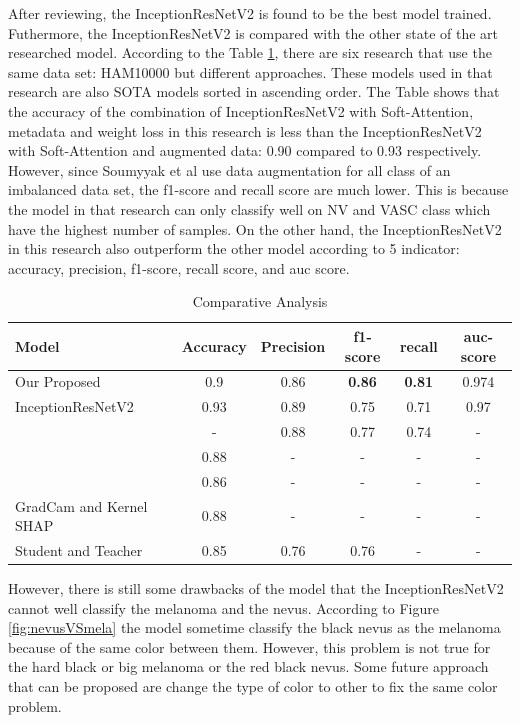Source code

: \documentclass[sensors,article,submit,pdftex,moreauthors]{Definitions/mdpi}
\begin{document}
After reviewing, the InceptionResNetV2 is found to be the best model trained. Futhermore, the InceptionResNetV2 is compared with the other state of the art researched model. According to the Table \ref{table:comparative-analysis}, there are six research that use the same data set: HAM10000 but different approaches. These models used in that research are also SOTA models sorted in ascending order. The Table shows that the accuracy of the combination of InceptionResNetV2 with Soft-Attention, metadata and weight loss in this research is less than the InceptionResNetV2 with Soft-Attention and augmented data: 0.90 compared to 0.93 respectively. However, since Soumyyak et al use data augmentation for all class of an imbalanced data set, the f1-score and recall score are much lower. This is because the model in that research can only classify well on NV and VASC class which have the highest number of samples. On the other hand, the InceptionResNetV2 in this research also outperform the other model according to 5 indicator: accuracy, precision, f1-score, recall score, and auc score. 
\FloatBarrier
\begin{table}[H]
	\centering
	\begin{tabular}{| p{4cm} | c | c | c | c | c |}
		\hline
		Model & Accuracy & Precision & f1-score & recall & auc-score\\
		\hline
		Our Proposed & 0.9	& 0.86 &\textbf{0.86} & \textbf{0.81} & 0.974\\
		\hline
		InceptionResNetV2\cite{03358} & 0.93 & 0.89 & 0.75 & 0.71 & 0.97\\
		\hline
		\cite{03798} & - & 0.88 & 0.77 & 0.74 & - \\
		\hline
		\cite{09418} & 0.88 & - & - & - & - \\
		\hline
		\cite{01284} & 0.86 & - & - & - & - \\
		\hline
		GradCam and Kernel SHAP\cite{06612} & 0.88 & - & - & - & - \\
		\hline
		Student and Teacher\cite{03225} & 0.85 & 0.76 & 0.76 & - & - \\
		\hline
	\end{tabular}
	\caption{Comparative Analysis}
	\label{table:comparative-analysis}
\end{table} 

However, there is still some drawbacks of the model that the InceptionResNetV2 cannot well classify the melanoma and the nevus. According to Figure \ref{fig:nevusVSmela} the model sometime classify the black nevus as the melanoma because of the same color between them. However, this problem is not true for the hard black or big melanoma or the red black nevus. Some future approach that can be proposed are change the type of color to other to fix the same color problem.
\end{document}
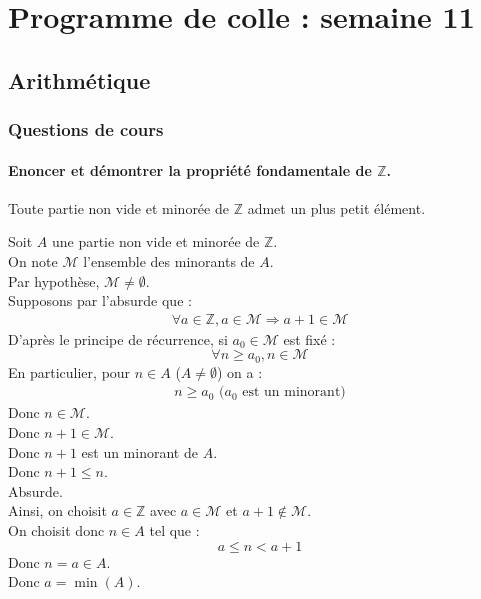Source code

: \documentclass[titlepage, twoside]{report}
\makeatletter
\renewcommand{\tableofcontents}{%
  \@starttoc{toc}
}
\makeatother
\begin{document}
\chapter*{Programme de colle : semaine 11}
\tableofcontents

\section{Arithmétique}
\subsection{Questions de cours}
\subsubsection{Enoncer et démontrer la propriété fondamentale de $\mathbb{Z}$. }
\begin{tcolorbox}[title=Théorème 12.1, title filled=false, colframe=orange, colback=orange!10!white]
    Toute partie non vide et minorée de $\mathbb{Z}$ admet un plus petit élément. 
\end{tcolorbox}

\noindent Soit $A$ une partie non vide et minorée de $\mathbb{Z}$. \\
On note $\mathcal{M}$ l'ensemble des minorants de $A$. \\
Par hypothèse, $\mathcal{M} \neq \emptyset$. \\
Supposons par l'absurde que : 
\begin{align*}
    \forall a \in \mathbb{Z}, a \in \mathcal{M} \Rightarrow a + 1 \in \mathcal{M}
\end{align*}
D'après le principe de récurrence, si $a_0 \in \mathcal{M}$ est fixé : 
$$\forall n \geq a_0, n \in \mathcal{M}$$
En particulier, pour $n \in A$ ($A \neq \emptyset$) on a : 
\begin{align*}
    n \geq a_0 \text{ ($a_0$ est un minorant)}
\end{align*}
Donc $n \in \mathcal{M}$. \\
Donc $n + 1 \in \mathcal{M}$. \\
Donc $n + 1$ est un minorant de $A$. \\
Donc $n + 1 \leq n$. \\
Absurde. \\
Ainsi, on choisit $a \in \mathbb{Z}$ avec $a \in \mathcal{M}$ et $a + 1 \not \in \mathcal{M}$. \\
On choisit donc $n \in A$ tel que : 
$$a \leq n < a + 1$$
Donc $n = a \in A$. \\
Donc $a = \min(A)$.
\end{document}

▶ _EXERCISE REQUIREMENTS_: Could the listing above be transcribed exactly, with the pictures left out?

▶ _SOLUTION TO THE EXERCISE_:
Source code

: \documentclass[sensors,article,submit,pdftex,moreauthors]{Definitions/mdpi}
\begin{document}
After reviewing, the InceptionResNetV2 is found to be the best model trained. Futhermore, the InceptionResNetV2 is compared with the other state of the art researched model. According to the Table \ref{table:comparative-analysis}, there are six research that use the same data set: HAM10000 but different approaches. These models used in that research are also SOTA models sorted in ascending order. The Table shows that the accuracy of the combination of InceptionResNetV2 with Soft-Attention, metadata and weight loss in this research is less than the InceptionResNetV2 with Soft-Attention and augmented data: 0.90 compared to 0.93 respectively. However, since Soumyyak et al use data augmentation for all class of an imbalanced data set, the f1-score and recall score are much lower. This is because the model in that research can only classify well on NV and VASC class which have the highest number of samples. On the other hand, the InceptionResNetV2 in this research also outperform the other model according to 5 indicator: accuracy, precision, f1-score, recall score, and auc score. 
\FloatBarrier
\begin{table}[H]
	\centering
	\begin{tabular}{| p{4cm} | c | c | c | c | c |}
		\hline
		Model & Accuracy & Precision & f1-score & recall & auc-score\\
		\hline
		Our Proposed & 0.9	& 0.86 &\textbf{0.86} & \textbf{0.81} & 0.974\\
		\hline
		InceptionResNetV2\cite{03358} & 0.93 & 0.89 & 0.75 & 0.71 & 0.97\\
		\hline
		\cite{03798} & - & 0.88 & 0.77 & 0.74 & - \\
		\hline
		\cite{09418} & 0.88 & - & - & - & - \\
		\hline
		\cite{01284} & 0.86 & - & - & - & - \\
		\hline
		GradCam and Kernel SHAP\cite{06612} & 0.88 & - & - & - & - \\
		\hline
		Student and Teacher\cite{03225} & 0.85 & 0.76 & 0.76 & - & - \\
		\hline
	\end{tabular}
	\caption{Comparative Analysis}
	\label{table:comparative-analysis}
\end{table} 

However, there is still some drawbacks of the model that the InceptionResNetV2 cannot well classify the melanoma and the nevus. According to Figure \ref{fig:nevusVSmela} the model sometime classify the black nevus as the melanoma because of the same color between them. However, this problem is not true for the hard black or big melanoma or the red black nevus. Some future approach that can be proposed are change the type of color to other to fix the same color problem.
\end{document}
Source code

: \documentclass[titlepage, twoside]{report}
\makeatletter
\renewcommand{\tableofcontents}{%
  \@starttoc{toc}
}
\makeatother
\begin{document}
\chapter*{Programme de colle : semaine 11}
\tableofcontents

\section{Arithmétique}
\subsection{Questions de cours}
\subsubsection{Enoncer et démontrer la propriété fondamentale de $\mathbb{Z}$. }
\begin{tcolorbox}[title=Théorème 12.1, title filled=false, colframe=orange, colback=orange!10!white]
    Toute partie non vide et minorée de $\mathbb{Z}$ admet un plus petit élément. 
\end{tcolorbox}

\noindent Soit $A$ une partie non vide et minorée de $\mathbb{Z}$. \\
On note $\mathcal{M}$ l'ensemble des minorants de $A$. \\
Par hypothèse, $\mathcal{M} \neq \emptyset$. \\
Supposons par l'absurde que : 
\begin{align*}
    \forall a \in \mathbb{Z}, a \in \mathcal{M} \Rightarrow a + 1 \in \mathcal{M}
\end{align*}
D'après le principe de récurrence, si $a_0 \in \mathcal{M}$ est fixé : 
$$\forall n \geq a_0, n \in \mathcal{M}$$
En particulier, pour $n \in A$ ($A \neq \emptyset$) on a : 
\begin{align*}
    n \geq a_0 \text{ ($a_0$ est un minorant)}
\end{align*}
Donc $n \in \mathcal{M}$. \\
Donc $n + 1 \in \mathcal{M}$. \\
Donc $n + 1$ est un minorant de $A$. \\
Donc $n + 1 \leq n$. \\
Absurde. \\
Ainsi, on choisit $a \in \mathbb{Z}$ avec $a \in \mathcal{M}$ et $a + 1 \not \in \mathcal{M}$. \\
On choisit donc $n \in A$ tel que : 
$$a \leq n < a + 1$$
Donc $n = a \in A$. \\
Donc $a = \min(A)$.
\end{document}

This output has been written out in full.